**** DATA FOR THIS EXERCISE ****

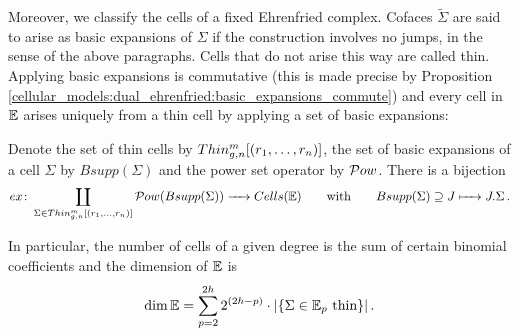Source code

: Moreover, we classify the cells of a fixed Ehrenfried complex.
Cofaces $\tilde\Sigma$ are said to arise as basic expansions of $\Sigma$ if the construction involves no jumps, in the sense of the above paragraphs.
Cells that do not arise this way are called thin.
Applying basic expansions is commutative (this is made precise by Proposition \ref{cellular_models:dual_ehrenfried:basic_expansions_commute})
and every cell in $\mathbb E$ arises uniquely from a thin cell by applying a set of basic expansions:
\begin{prop*}[\ref{cellular_models:dual_ehrenfried:every_cell_is_an_expansion}]
    Denote the set of thin cells by $\Thin$, the set of basic expansions of a cell $\Sigma$ by $Bsupp(\Sigma)$ and the power set operator by $\mathcal{P}ow$.
    There is a bijection
    \[
        ex \colon \coprod_{\Sigma \in \Thin} \mc Pow( Bsupp(\Sigma)) \to Cells(\E) \mspc{with}{20} Bsupp(\Sigma) \supseteq J \mapsto J.\Sigma \,.
    \]
\end{prop*}
In particular, the number of cells of a given degree is the sum of certain binomial coefficients and the dimension of $\mathbb E$ is
\[
    \dim \mathbb E = \sum_{p=2}^{2h} 2^{(2h-p)} \cdot |\{\Sigma \in \mathbb E_p \text{ thin} \}| \,.
\]





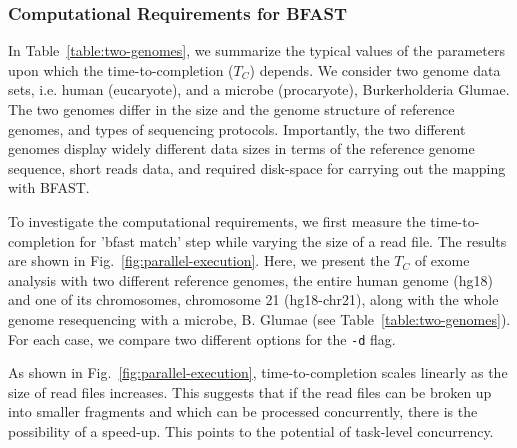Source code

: \documentclass{cpeauth}
\begin{document}

\subsubsection{Computational Requirements for BFAST}


In Table~\ref{table:two-genomes}, we summarize the typical values of
the parameters upon which the time-to-completion ($T_C$) depends. 
We consider two genome data sets, i.e. human (eucaryote), and a microbe
(procaryote), Burkerholderia Glumae\cite{kim2011}.  The two genomes
differ in the size and the genome structure of reference genomes, and
types of sequencing protocols.  Importantly, the two different genomes
display widely different data sizes in terms of the reference genome
sequence, short reads data, and required disk-space for carrying out
the mapping with BFAST.


To investigate the computational requirements, we first measure the
time-to-completion for 'bfast match' step while varying the size of a
read file.  The results are shown in
Fig.~\ref{fig:parallel-execution}. %
Here, we present the $T_C$ of exome analysis with two different
reference genomes, the entire human genome (hg18) and one of its
chromosomes, chromosome 21 (hg18-chr21), along with the whole genome
resequencing with a microbe, B. Glumae\cite{kim2011} (see
Table~\ref{table:two-genomes}).  For each case, we compare two
different options for the \texttt{-d} flag.

As shown in Fig.~\ref{fig:parallel-execution}, time-to-completion
scales linearly as the size of read files increases.  This suggests
that if the read files can be broken up into smaller fragments and
which can be processed concurrently, there is the possibility of a
speed-up. This points to the potential of task-level concurrency.
\end{document}
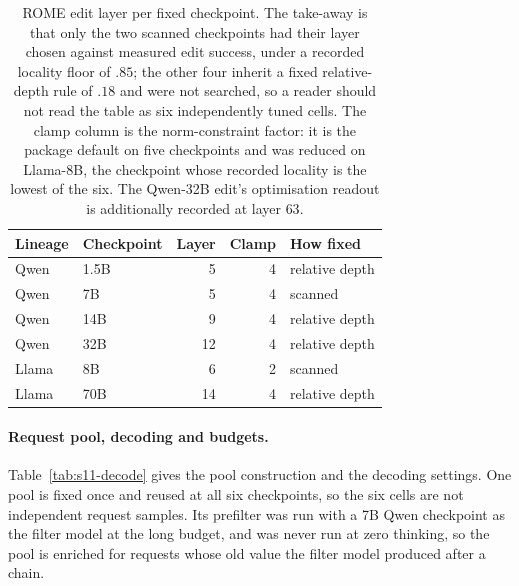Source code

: \documentclass[letterpaper]{article}
\begin{document}
\begin{table}[t]
\centering
\small
\begin{tabular}{@{}llrrl@{}}
\toprule
Lineage & Checkpoint & Layer & Clamp & How fixed \\
\midrule
Qwen  & 1.5B &  5 & 4 & relative depth \\
Qwen  & 7B   &  5 & 4 & scanned \\
Qwen  & 14B  &  9 & 4 & relative depth \\
Qwen  & 32B  & 12 & 4 & relative depth \\
Llama & 8B   &  6 & 2 & scanned \\
Llama & 70B  & 14 & 4 & relative depth \\
\bottomrule
\end{tabular}
\caption{ROME edit layer per fixed checkpoint.  The take-away is that only the
two scanned checkpoints had their layer chosen against measured edit success,
under a recorded locality floor of \(.85\); the other four
inherit a fixed relative-depth rule of \(.18\) and were not searched, so a
reader should not read the table as six independently tuned cells.  The clamp
column is the norm-constraint factor: it is the package default on five
checkpoints and was reduced on Llama-8B, the checkpoint whose recorded locality
is the lowest of the six.  The Qwen-32B edit's optimisation readout is
additionally recorded at layer \(63\).}
\label{tab:s11-edit}
\end{table}

\paragraph{Request pool, decoding and budgets.}
Table~\ref{tab:s11-decode} gives the pool construction and the decoding
settings.  One pool is fixed once and reused at all six checkpoints, so the six
cells are not independent request samples.  Its prefilter was run with a
7B Qwen checkpoint as the filter model at the long budget, and was never
run at zero thinking, so the pool is enriched for requests whose old value the
filter model produced after a chain.
\end{document}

****

WORK REQUEST
Return every line above in which the string "recorded" occurs.

TASK OUTPUT
under a recorded locality floor of \(.85\); the other four
checkpoints and was reduced on Llama-8B, the checkpoint whose recorded locality
additionally recorded at layer \(63\).}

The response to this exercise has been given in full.